Software solutions can ease the transition to a new reporting system while also making the day-to-day lives of officers easier


Content provided by Tyler Tech

By Skip Bland

Public safety agencies at the local, state and federal levels each have their own specific concerns, but they also have many issues in common. Currently, they are all grappling with mandates to change their reporting process to comply with the National Incident-Based Reporting standard (NIBRS). We asked industry experts for insights on how this shift impacts policing at the different levels of government and how technology can ease the transition.

Public safety agencies are grappling with mandates to change their reporting process to comply with the NIBRS.
Public safety agencies are grappling with mandates to change their reporting process to comply with the NIBRS. (Photo/Getty Images)

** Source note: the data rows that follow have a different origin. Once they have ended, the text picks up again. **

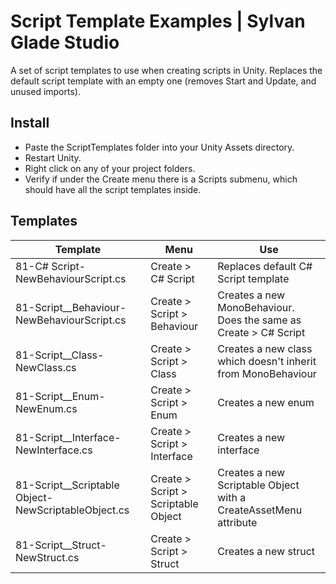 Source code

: # Script Template Examples | Sylvan Glade Studio

A set of script templates to use when creating scripts in Unity.
Replaces the default script template with an empty one (removes Start and Update, and unused imports).

## Install
- Paste the ScriptTemplates folder into your Unity Assets directory.
- Restart Unity.
- Right click on any of your project folders.
- Verify if under the Create menu there is a Scripts submenu, which should have all the script templates inside.

## Templates

| Template | Menu | Use |
| --- | --- | --- |
| 81-C# Script-NewBehaviourScript.cs | Create > C# Script | Replaces default C# Script template |
| 81-Script__Behaviour-NewBehaviourScript.cs | Create > Script > Behaviour | Creates a new MonoBehaviour. Does the same as Create > C# Script |
| 81-Script__Class-NewClass.cs | Create > Script > Class | Creates a new class which doesn't inherit from MonoBehaviour |
| 81-Script__Enum-NewEnum.cs | Create > Script > Enum | Creates a new enum |
| 81-Script__Interface-NewInterface.cs | Create > Script > Interface | Creates a new interface |
| 81-Script__Scriptable Object-NewScriptableObject.cs | Create > Script > Scriptable Object | Creates a new Scriptable Object with a CreateAssetMenu attribute |
| 81-Script__Struct-NewStruct.cs | Create > Script > Struct | Creates a new struct |
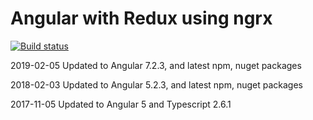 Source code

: # Angular with Redux using ngrx

[![Build status](https://ci.appveyor.com/api/projects/status/18i3au6nar5k74kf?svg=true)](https://ci.appveyor.com/project/damienbod/angularredux)

2019-02-05 Updated to Angular 7.2.3, and latest npm, nuget packages

2018-02-03 Updated to Angular 5.2.3, and latest npm, nuget packages

2017-11-05 Updated to Angular 5 and Typescript 2.6.1
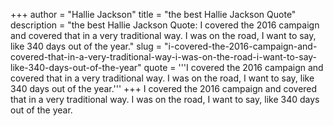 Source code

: +++
author = "Hallie Jackson"
title = "the best Hallie Jackson Quote"
description = "the best Hallie Jackson Quote: I covered the 2016 campaign and covered that in a very traditional way. I was on the road, I want to say, like 340 days out of the year."
slug = "i-covered-the-2016-campaign-and-covered-that-in-a-very-traditional-way-i-was-on-the-road-i-want-to-say-like-340-days-out-of-the-year"
quote = '''I covered the 2016 campaign and covered that in a very traditional way. I was on the road, I want to say, like 340 days out of the year.'''
+++
I covered the 2016 campaign and covered that in a very traditional way. I was on the road, I want to say, like 340 days out of the year.
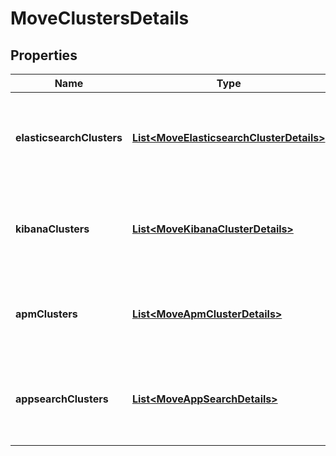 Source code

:# MoveClustersDetails

## Properties
Name | Type | Description | Notes
------------ | ------------- | ------------- | -------------
**elasticsearchClusters** | [**List&lt;MoveElasticsearchClusterDetails&gt;**](MoveElasticsearchClusterDetails.md) | Detailed information about the Elasticsearch clusters being moved. |  [optional]
**kibanaClusters** | [**List&lt;MoveKibanaClusterDetails&gt;**](MoveKibanaClusterDetails.md) | Detailed information about the Kibana clusters being moved. |  [optional]
**apmClusters** | [**List&lt;MoveApmClusterDetails&gt;**](MoveApmClusterDetails.md) | Detailed information about the Apm clusters being moved. |  [optional]
**appsearchClusters** | [**List&lt;MoveAppSearchDetails&gt;**](MoveAppSearchDetails.md) | Detailed information about the App Search clusters being moved. |  [optional]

Impacts of the Shift to NIBRS

Since the early 1970s, law enforcement agencies have summarized reporting under the Uniform Crime Reporting Standard (UCR Standard). Now, the FBI is migrating these agencies to NIBRS. Although the shift can be stressful, local law enforcement will experience clear benefits.

“NIBRS gives local law enforcement the ability to see statistically what is going on and combat crime in their locale,” said Clark Nethers, a senior implementation consultant for Incode Public Safety with 22 years of local law enforcement experience. “From a broader standpoint, a small agency may want to look at a neighboring agency to see how crime over there compares to them … It allows administrators to guide their departments, have better enforcement, and focused enforcement towards certain types of crime that they're trying to combat.”

The reporting change also enables the public to examine statistics on the FBI’s website or local portals. Adam Bobola, a 13-year law enforcement veteran and 10-year Tyler staff member with the Public Safety Division, noted it’s a good thing for citizens to be able to research and compare any locations with apples-to-apples crime statistics.

“One of the biggest things that we see during this transition process,” Bobola said, “is because they're going from a summary-based reporting system to an incident-based reporting system, there's this spike that we'd call a crime spike.” All of a sudden, jurisdictions are reporting everything, whereas with UCR, they only captured certain crimes. What looks like a significant crime spike can be alarming to elected officials and leaders. Getting ahead of this alarm involves educating government agencies about the impending spike in case numbers based on reporting standards, not area incident rates.

Once they are familiar with the nuances, however, accessing and analyzing the data from this new reporting method ultimately helps leaders compare agencies, locations, offenses and more. Analytics used in every type of business come into play here as well, informing smarter decisions resulting in safer communities. The challenge comes in making sure that agencies and officers are equipped to face the hurdles introduced by this mandated change. Additional data entry or retraining can be daunting in departments with already scarce resources. How can agencies ensure the transition is successful?

How To Smooth the NIBRS Transition

Nethers noted intuitive software minimizing the impact of change is key. Such software, for example, “can do all the heavy lifting for them so the administrators within their department can then push that data on to the state and onto the FBI.”

According to Skip Bland, whose 15 years in the Air Force Office of Special Investigations led to his current position as a subject matter expert at Tyler Technologies, many federal agencies welcome the shift. This is because it encourages jurisdictions to submit more detailed intelligence. He emphasized, however, that thoughtfully selecting and implementing new software is the key to making the transition successful.

To prepare for the reporting switch and realize results for those they protect, Bland noted agencies should focus on technology that is, “NIBRS compliant, configurable, and truly meets the needs of the modern-day law enforcement officer.” Software solutions can, indeed, ease the transition to a new reporting system while also making the day-to-day lives of officers easier. That’s not the only benefit. As Bland continued, “They’ll be helping out not only their own staff, but they’ll be helping out the people they protect on a daily basis.”

Better Reporting, Safer Communities

The switch to NIBRS reporting, and any software selected to support that change, is ultimately about being more effective at ensuring public safety. “The ultimate goal,” added Bobola, “is to limit the time spent in the office or at the department filling out reports so that the officers can be in the field, protecting the citizens, and providing a safer community.”